The EPBC Act provides that the Minister may have regard to Resolutions in making decisions about listed specimens. Amendments to the EPBC Act or its regulations may be necessary to reflect particular resolutions where doing so would provide clarity to Australian regulation of international trade in species, or parts and derivatives of species. The NIA asserts that ‘it is highly unlikely that any such changes would significantly increase the regulatory burden on importers or exporters’.
Domestic ivory trade
The Parties adopted a non-binding amendment to a Resolution on the domestic ivory trade. The amendment recommended that all Parties and non-Parties in whose jurisdiction there is a legal domestic market for ivory that is contributing to poaching or illegal trade, take all necessary legislative, regulatory and enforcement measures to close their domestic markets for commercial trade in raw and worked ivory as a matter of urgency.
The NIA asserts that there is ‘no evidence’ suggesting that Australia is ‘significantly’ involved in the illegal ivory trade. Further, due to strong border controls, the Australian market is unlikely to be driving elephant poaching or international illegal trade.
Australia has some of the strictest laws in the world regulating the domestic ivory trade and above that required under the Convention. In Australia, elephants or derivative products may only be traded in three circumstances: live trade for zoos specimens for science or vintage ivory products existing prior to the original listing of elephants in the appendices in 1975. Other countries have not adopted this approach, and have not restricted the trade to vintage ivory.
The NIA states that ‘there is no intent to close Australia’s domestic ivory market’. However, the NIA acknowledges that the antique industry expressed ‘significant concern’ about the impact on businesses should Australia choose to support proposals to prevent trade in antique ivory species.
The international regulation of the trading and movement of endangered species of flora and fauna have presented difficulties for the international movement of musical instruments which may use derivatives of listed species protected under the CITES Appendices.
The focus of the Convention is on international trade, and contains exemptions for personal and household items. However a musician risks breaching the Convention by travelling across borders with a musical instrument that contained regulated ivory products or was made using a listed species of timber. That travelling musician may be required to present a valid permit from the country of residence as well as a non-detriment finding, upon entering a second country.
In 2016, the Conference of the Parties also adopted non-binding amendments to a Resolution on the non-commercial cross-border movement of musical instruments derived from listed species. This expands on other regional efforts to overcome this challenge, such as Europe’s musical instrument ‘passport’ system.
The NIA explains that the amendments adopted ‘are intended to facilitate cross-border movement of musical instruments, and encourage wider implementation of the Resolution among CITES Parties’.
However, Australia is unable to implement the Resolution through the existing provisions of the EPBC Act.
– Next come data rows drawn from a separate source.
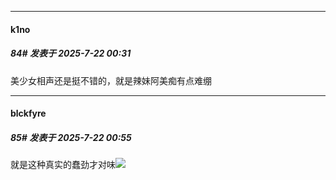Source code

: ﻿
*****

####  k1no  
##### 84#       发表于 2025-7-22 00:31

美少女相声还是挺不错的，就是辣妹阿美痴有点难绷


*****

####  blckfyre  
##### 85#       发表于 2025-7-22 00:55

就是这种真实的蠢劲才对味<img src="https://static.stage1st.com/image/smiley/face2017/037.png" referrerpolicy="no-referrer">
The NIA indicates that the Department is ‘currently exploring options for amending Part 13A of the EPBC Act to enable use of musical instruments certificates and thereby better support transboundary movement of instruments’.
At the public hearing, the Department explained the problem and the intention for legislative amendment:
We have identified options for amendment of the EPBC Act that could facilitate a lot easier travel for bands and musicians with their vintage instruments. We would need an amendment to the act, though, to allow us to recognise the passport system that has been implemented in Europe. Last year we had the Edinburgh tattoo and, because we knew they were coming and there were lots of musicians, we worked closely with the Department of Immigration and Border Protection to manage their entry and exit, as a group, so that individuals did not have to get caught up in the administration. The recognition of passports for musical instruments will require an amendment to the EPBC Act.
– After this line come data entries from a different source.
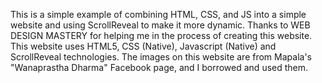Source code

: This is a simple example of combining HTML, CSS, and JS into a simple website and using ScrollReveal to make it more dynamic. 
Thanks to WEB DESIGN MASTERY for helping me in the process of creating this website. 
This website uses HTML5, CSS (Native), Javascript (Native) and ScrollReveal technologies.
The images on this website are from Mapala's "Wanaprastha Dharma" Facebook page, and I borrowed and used them.
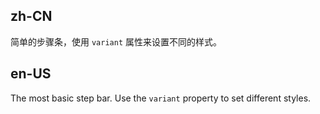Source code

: ## zh-CN

简单的步骤条，使用 `variant` 属性来设置不同的样式。

## en-US

The most basic step bar. Use the `variant` property to set different styles.
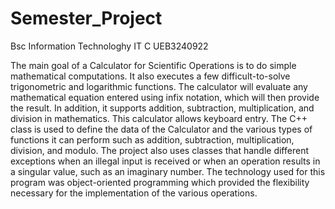 # Semester_Project
Bsc Information Technologhy
IT C
UEB3240922

The main goal of a Calculator for Scientific Operations is to do simple 
mathematical computations. It also executes a few difficult-to-solve 
trigonometric and logarithmic functions. The calculator will evaluate any 
mathematical equation entered using infix notation, which will then provide the 
result. In addition, it supports addition, subtraction, multiplication, and division 
in mathematics. This calculator allows keyboard entry. The C++ class is used to 
define the data of the Calculator and the various types of functions it can perform 
such as addition, subtraction, multiplication, division, and modulo. The project 
also uses classes that handle different exceptions when an illegal input is 
received or when an operation results in a singular value, such as an imaginary 
number. The technology used for this program was object-oriented programming 
which provided the flexibility necessary for the implementation of the various 
operations.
The Department advised that it is in the process of forming advice to the Minister on the options for legislative amendments, but could not provide the Committee with a proposed timeframe for these amendments.
In an answer to question on notice, the Department advised that the amendments,
…could be dealt with specifically, in conjunction with a broader EPBC reform package, or as part of the next statutory review of the EPBC Act which is due in 2019. The approach to and timing of dealing with this issue is a matter for Government.
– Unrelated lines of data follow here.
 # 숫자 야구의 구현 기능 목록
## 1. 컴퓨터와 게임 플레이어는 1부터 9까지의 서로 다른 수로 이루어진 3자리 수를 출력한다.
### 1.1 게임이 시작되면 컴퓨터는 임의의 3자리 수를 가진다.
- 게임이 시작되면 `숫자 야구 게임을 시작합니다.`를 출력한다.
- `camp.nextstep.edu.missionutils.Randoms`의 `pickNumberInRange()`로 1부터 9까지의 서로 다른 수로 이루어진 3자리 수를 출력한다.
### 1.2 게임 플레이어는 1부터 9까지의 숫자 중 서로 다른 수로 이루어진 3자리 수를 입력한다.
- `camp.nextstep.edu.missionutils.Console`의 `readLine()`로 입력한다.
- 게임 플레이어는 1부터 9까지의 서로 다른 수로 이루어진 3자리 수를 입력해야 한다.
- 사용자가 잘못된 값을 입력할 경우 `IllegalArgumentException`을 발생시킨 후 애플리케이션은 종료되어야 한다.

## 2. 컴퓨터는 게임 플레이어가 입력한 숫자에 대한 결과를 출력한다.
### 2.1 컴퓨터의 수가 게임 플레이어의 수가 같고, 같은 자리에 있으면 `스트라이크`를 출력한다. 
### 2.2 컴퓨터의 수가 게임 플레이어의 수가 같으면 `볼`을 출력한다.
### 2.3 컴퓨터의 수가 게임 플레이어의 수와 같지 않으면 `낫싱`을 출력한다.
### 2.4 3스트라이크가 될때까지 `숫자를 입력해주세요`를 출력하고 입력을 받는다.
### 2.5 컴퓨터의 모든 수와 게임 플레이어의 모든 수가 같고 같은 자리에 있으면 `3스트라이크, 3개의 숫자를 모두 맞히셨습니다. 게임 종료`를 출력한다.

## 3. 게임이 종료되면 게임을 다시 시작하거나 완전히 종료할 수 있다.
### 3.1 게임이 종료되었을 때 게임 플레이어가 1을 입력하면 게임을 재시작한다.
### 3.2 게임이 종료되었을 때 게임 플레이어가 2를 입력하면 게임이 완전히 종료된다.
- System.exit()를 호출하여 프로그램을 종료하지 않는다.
In advance of the 17th Conference, the Department consulted with the following groups:
state and territory governments;
the Indigenous Advisory Council;
the Office of the Threatened Species Commissioner;
relevant industry bodies;
non-government organisations; and
As stated above, the proposals to transfer the helmeted honeyeater and the Norkfolk Island boobook owl were supported by stakeholders.
On the remaining listing proposals discussed at the Conference, the Department consulted stakeholders in the relevant industries. These consultations indicated the greatest interest among Australian industry were the listings of thresher sharks and rosewoods, though the NIA states ‘relevant industries did not express significant concern about the proposals’.
Australia implements the Convention via Part 13A of the EPBC Act. As required under sub-section 303CA(1) of the EPBC Act, a list of species in the Appendices to the Convention was established in 2002. This list must be updated to include all species from time to time included in the Convention Appendices (EPBC Act s. 303CA(3) and 303CA(9)).
The instrument amending the list under s. 303CA has been registered on the Federal Register of Legislative Instruments. It is not a disallowable instrument (under s. 44 of the Legislative Instruments Act 2003).
For Australian wild harvest export fisheries, the Convention’s requirement for a non‑detriment finding is met through the assessment of fisheries for declaration as approved wildlife trade operations (s. 303FN of the EPBC Act).
Since their entry into force, the Department advised that it has been working to ensure that affected businesses are aware of the changed international requirements. The Department has introduced new streamlined administrative processes to ‘enable more efficient and faster processing of CITES permanent applications by Australian businesses’.
Entry into force
The amendments to the Appendices entered into force on 2 January 2017, prior to their presentation in the Parliament and review by this Committee.
Under CITES Article XV(1)(c), amendments to the Appendices automatically enter into force 90 days after the meeting at which they are agreed unless a party lodges a reservation. Consequently, these amendments entered into force for Australia on 2 January 2017, with the exception of the listing for mobula rays which is subject to a six month delayed entry and the listing for thresher sharks and silky sharks which are subject to a 12 month delayed entry.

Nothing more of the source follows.